Donnerstag, 11. Juli 2013

The Patience Stone

Diese Kritik erschien zuerst in gedruckter Form in der Wochenzeitung Region.

Die Kultur seines Landes mag durch Instabilität gelähmt werden, doch trotzdem ist es dem Afghanen Atiq Rahimi gelungen, seinen Roman Syngué sabour, pierre de patience, zu verfilmen. 30 Minuten lang gehört The Patience Stone gar zu den besten Filmen des Jahres – dann setzt der Plot ein.

Eine junge Frau (Golshifteh Farahani) tritt aus einem Keller in einen eingefriedeten Garten. Gerade hat sie sich mit einigen Bekannten vor den Gewehr- und Panzerschüssen versteckt; in ihrer anonymen afghanischen Heimatstadt herrscht Krieg zwischen weitgehend unbekannten Milizen. Die Ruhe nach dem Kampf durchbricht ein Murmeln: Die Frau tritt durch ein Loch in einer Mauer und findet ihre alte Nachbarin vor, wie sie in einer Art Trance sagt: "Der König hat ihren Kopf gestreichelt". Die junge Afghanin dreht sich um und ihr entfährt ein durchdringender Schrei: In einem Baum hängen zwei erschossene Männer, daneben liegt eine Frau, aus deren Hals ein Blutstrom fliesst. Es ist die eindringlichste Szene in The Patience Stone, ein archaisches, ebenso prägnantes wie erschütterndes Bild vom Grauen des Krieges, der Afghanistan nun schon bald zwei Jahrzehnte heimsucht.

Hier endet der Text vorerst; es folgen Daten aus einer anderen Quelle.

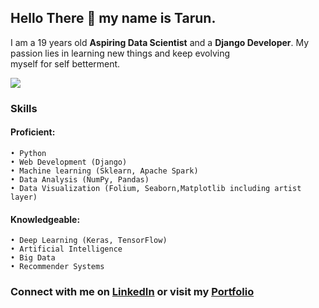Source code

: ## Hello There 👋 my name is Tarun.

I am a 19 years old **Aspiring Data Scientist** and a **Django Developer**. My passion lies in learning new things and keep evolving <br>myself for self betterment. 

<a href="https://kambojtarun.pythonanywhere.com/"><img src="https://media.giphy.com/media/f3iwJFOVOwuy7K6FFw/giphy.gif" ></a>

### Skills 
#### Proficient: ​ 
    • Python
    • Web Development (Django)
    • Machine learning (Sklearn, Apache Spark) 
    • Data Analysis (NumPy, Pandas)
    • Data Visualization (Folium, Seaborn,Matplotlib including artist layer)
    
#### Knowledgeable: ​ 
    • Deep Learning (Keras, TensorFlow)
    • Artificial Intelligence
    • Big Data
    • Recommender Systems

### Connect with me on <a href="https://www.linkedin.com/in/kambojtarun">LinkedIn</a> or visit my <a href="https://kambojtarun.pythonanywhere.com/">Portfolio</a>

Die erste halbe Stunde von Atiq Rahimis Film enthält viele solch eindrückliche Bilder, poetische, fast gemäldeartige Tableaux im Breitwandformat, eingefangen von Thierry Arbogast (Léon, L'Appartement, Black Cat, White Cat). Zusammen mit den sphärischen Klängen von Max Richters Soundtrack und Rahimis hautnaher Inszenierung erzeugen sie eine ungemein effektive beklemmende Stimmung, in der die (anfänglich) gesichtslose Bedrohung beinahe greifbar wird. The Patience Stone ist zunächst radikales, visionäres Arthouse-Kino, welches sich bewusst auf den europäischen Kunstfilm der frühen Sechzigerjahre bezieht: Panzer rollen durch die Strassen wie einst in Ingmar Bergmans The Silence, die Einsamkeit und die Entfremdung von Golshifteh Farahanis namenloser Protagonistin evozieren neben den literarischen Werken von Brecht und Beckett auch die Filme Michaelangelo Antonionis. Über allem liegt das Gefühl der Ohnmacht, Flucht ist, wie in Luis Buñuels El ángel exterminador, unmöglich.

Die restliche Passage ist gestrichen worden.